= Guerau III de Cabrera =

Guerau III de Cabrera (died 1160/61), also called Guiraut (or Giraut) de Cabreira, was a Catalan nobleman and Occitan troubadour. He was the viscount of Àger and Cabrera from 1145. He was the son of Ponç II de Cabrera and Sancha.

Guerau is today most famous for his ensenhamen, a long didactic poem written for his jongleur, Cabra. Cabra's name, which means goat and is related to the name of his master's viscounty (Cabrera), probably indicates that he was Guerau's herald, since heralds often took the names of the arms of their lords. Guerau's arms bore a goat.

The ensenhamen is divided into 216 lines. The rhyme scheme is of two four-syllable rhyming lines followed by an octosyllabic line ending in -on, repeated. The entire poem is basically a disorderly and wordy catalogue the things (names, songs, and stories) which Cabra ought to know in his capacity as public entertainer, but which in fact he does not know. The eruditeness of the work is impressive, giving evidence of Guerau's learning, the writings he would have had access to in twelfth-century Catalonia, and the typical repertoire of a contemporary jongleur.

The ensenhamen begins with twenty-four lines of criticism concerning what Cabra does not do.
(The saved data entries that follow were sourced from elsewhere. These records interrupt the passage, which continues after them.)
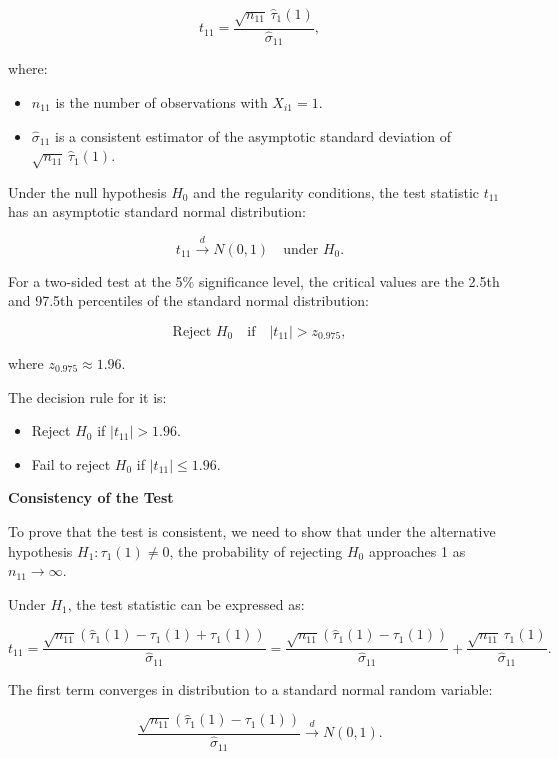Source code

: \documentclass{article}
\begin{document}
\[
t_{11} = \frac{\sqrt{n_{11}} \, \hat{\tau}_1(1)}{\hat{\sigma}_{11}},
\]

where:
\begin{itemize}
    \item \( n_{11} \) is the number of observations with \( X_{i1} = 1 \).
    \item \( \hat{\sigma}_{11} \) is a consistent estimator of the asymptotic standard deviation of \( \sqrt{n_{11}} \, \hat{\tau}_1(1) \).
\end{itemize}

Under the null hypothesis \( H_0 \) and the regularity conditions, the test statistic \( t_{11} \) has an asymptotic standard normal distribution:

\[
t_{11} \xrightarrow{d} N(0,1) \quad \text{under } H_0.
\]

For a two-sided test at the 5\% significance level, the critical values are the 2.5th and 97.5th percentiles of the standard normal distribution:

\[
\text{Reject } H_0 \quad \text{if} \quad |t_{11}| > z_{0.975},
\]

where \( z_{0.975} \approx 1.96 \).

The decision rule for it is:

\begin{itemize}
    \item Reject \( H_0 \) if \( |t_{11}| > 1.96 \).
    \item Fail to reject \( H_0 \) if \( |t_{11}| \leq 1.96 \).
\end{itemize}

\textbf{Consistency of the Test}

To prove that the test is consistent, we need to show that under the alternative hypothesis \( H_1: \tau_1(1) \neq 0 \), the probability of rejecting \( H_0 \) approaches 1 as \( n_{11} \to \infty \).

Under \( H_1 \), the test statistic can be expressed as:

\[
t_{11} = \frac{\sqrt{n_{11}} \left( \hat{\tau}_1(1) - \tau_1(1) + \tau_1(1) \right)}{\hat{\sigma}_{11}} = \frac{\sqrt{n_{11}} \left( \hat{\tau}_1(1) - \tau_1(1) \right)}{\hat{\sigma}_{11}} + \frac{\sqrt{n_{11}} \, \tau_1(1)}{\hat{\sigma}_{11}}.
\]

The first term converges in distribution to a standard normal random variable:

\[
\frac{\sqrt{n_{11}} \left( \hat{\tau}_1(1) - \tau_1(1) \right)}{\hat{\sigma}_{11}} \xrightarrow{d} N(0,1).
\]
\end{document}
He is accused of mal saps viular / e pietz chantar: poor knowledge of how to play the viol and worse still of singing. He cannot finish with a proper "Breton cadence" (tempradura de breton). Guerau goes on:
| Non sabs balar ni trasgitar a guiza de juglar guascon. | You don't know how to dance nor how to gesture in the manner of the Gascon jongleurs. |
Finally, Guerau lists the various genres and types of song which Cabra does not have in his repertoire: sirventesc, balaresc, estribot, retroencha, and contenson. It is clear that by Guerau's time, Occitan lyric poetry had already witnessed a proliferation of genres. To the historian of culture, these twenty-four lines are an important source for the qualifications of a good jongleur.